YOUR ASSIGNMENT: Leaving the images out, output each entry below exactly.

MATERIALS PROVIDED:
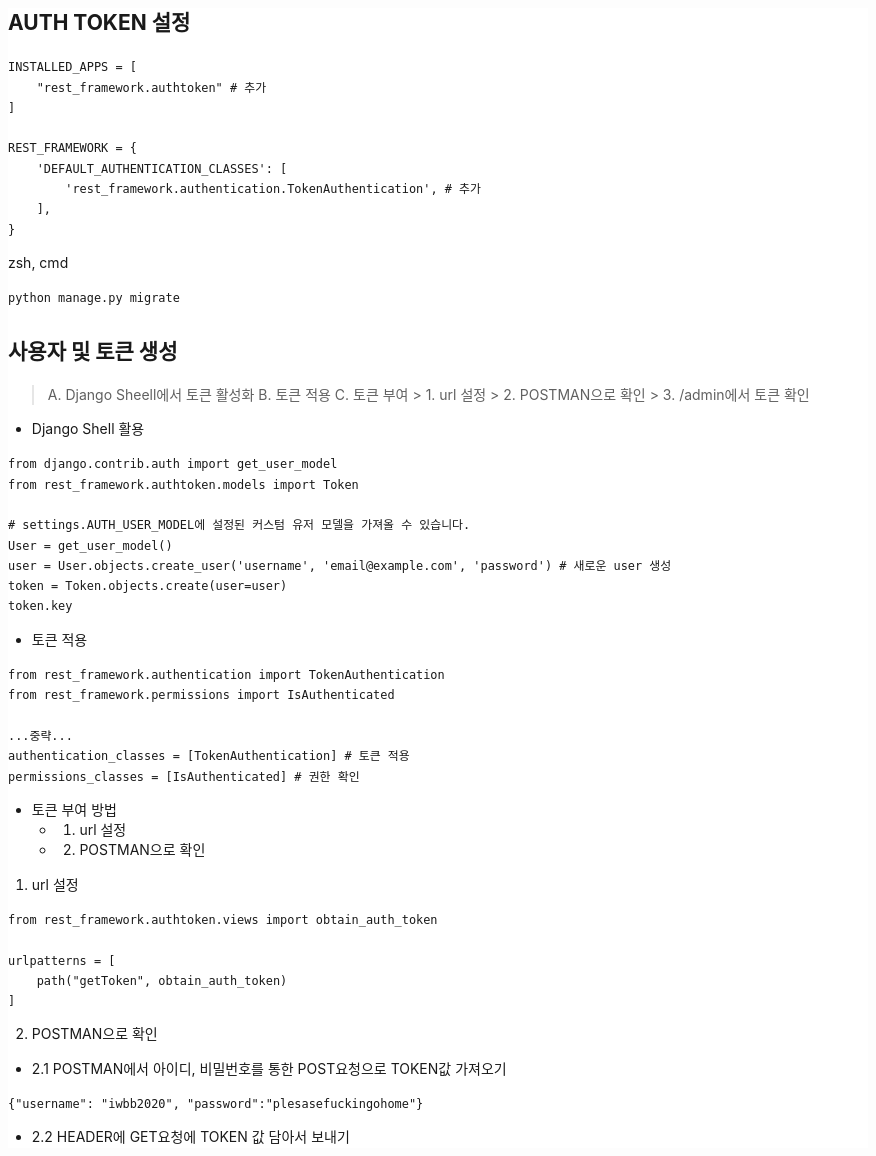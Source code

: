 ## AUTH TOKEN 설정
```
INSTALLED_APPS = [
	"rest_framework.authtoken" # 추가
]

REST_FRAMEWORK = {
    'DEFAULT_AUTHENTICATION_CLASSES': [
        'rest_framework.authentication.TokenAuthentication', # 추가
    ],
}
```
zsh, cmd
```
python manage.py migrate 
```

## 사용자 및 토큰 생성 
> A. Django Sheell에서 토큰 활성화
> B. 토큰 적용
> C. 토큰 부여
    > 1. url 설정
    > 2. POSTMAN으로 확인
    > 3. /admin에서 토큰 확인

- Django Shell 활용
```
from django.contrib.auth import get_user_model
from rest_framework.authtoken.models import Token

# settings.AUTH_USER_MODEL에 설정된 커스텀 유저 모델을 가져올 수 있습니다.
User = get_user_model()
user = User.objects.create_user('username', 'email@example.com', 'password') # 새로운 user 생성
token = Token.objects.create(user=user)
token.key
```

- 토큰 적용

```
from rest_framework.authentication import TokenAuthentication
from rest_framework.permissions import IsAuthenticated 

...중략...
authentication_classes = [TokenAuthentication] # 토큰 적용
permissions_classes = [IsAuthenticated] # 권한 확인
```

- 토큰 부여 방법 
    - 1. url 설정
    - 2. POSTMAN으로 확인

1. url 설정
```
from rest_framework.authtoken.views import obtain_auth_token

urlpatterns = [
    path("getToken", obtain_auth_token)
]
```
2. POSTMAN으로  확인
- 2.1 POSTMAN에서 아이디, 비밀번호를 통한 POST요청으로 TOKEN값 가져오기
```
{"username": "iwbb2020", "password":"plesasefuckingohome"}
```
- 2.2 HEADER에 GET요청에 TOKEN 값 담아서 보내기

TASK RESULT:
Source code

: ## AUTH TOKEN 설정
```
INSTALLED_APPS = [
	"rest_framework.authtoken" # 추가
]

REST_FRAMEWORK = {
    'DEFAULT_AUTHENTICATION_CLASSES': [
        'rest_framework.authentication.TokenAuthentication', # 추가
    ],
}
```
zsh, cmd
```
python manage.py migrate 
```

## 사용자 및 토큰 생성 
> A. Django Sheell에서 토큰 활성화
> B. 토큰 적용
> C. 토큰 부여
    > 1. url 설정
    > 2. POSTMAN으로 확인
    > 3. /admin에서 토큰 확인

- Django Shell 활용
```
from django.contrib.auth import get_user_model
from rest_framework.authtoken.models import Token

# settings.AUTH_USER_MODEL에 설정된 커스텀 유저 모델을 가져올 수 있습니다.
User = get_user_model()
user = User.objects.create_user('username', 'email@example.com', 'password') # 새로운 user 생성
token = Token.objects.create(user=user)
token.key
```

- 토큰 적용

```
from rest_framework.authentication import TokenAuthentication
from rest_framework.permissions import IsAuthenticated 

...중략...
authentication_classes = [TokenAuthentication] # 토큰 적용
permissions_classes = [IsAuthenticated] # 권한 확인
```

- 토큰 부여 방법 
    - 1. url 설정
    - 2. POSTMAN으로 확인

1. url 설정
```
from rest_framework.authtoken.views import obtain_auth_token

urlpatterns = [
    path("getToken", obtain_auth_token)
]
```
2. POSTMAN으로  확인
- 2.1 POSTMAN에서 아이디, 비밀번호를 통한 POST요청으로 TOKEN값 가져오기
```
{"username": "iwbb2020", "password":"plesasefuckingohome"}
```
- 2.2 HEADER에 GET요청에 TOKEN 값 담아서 보내기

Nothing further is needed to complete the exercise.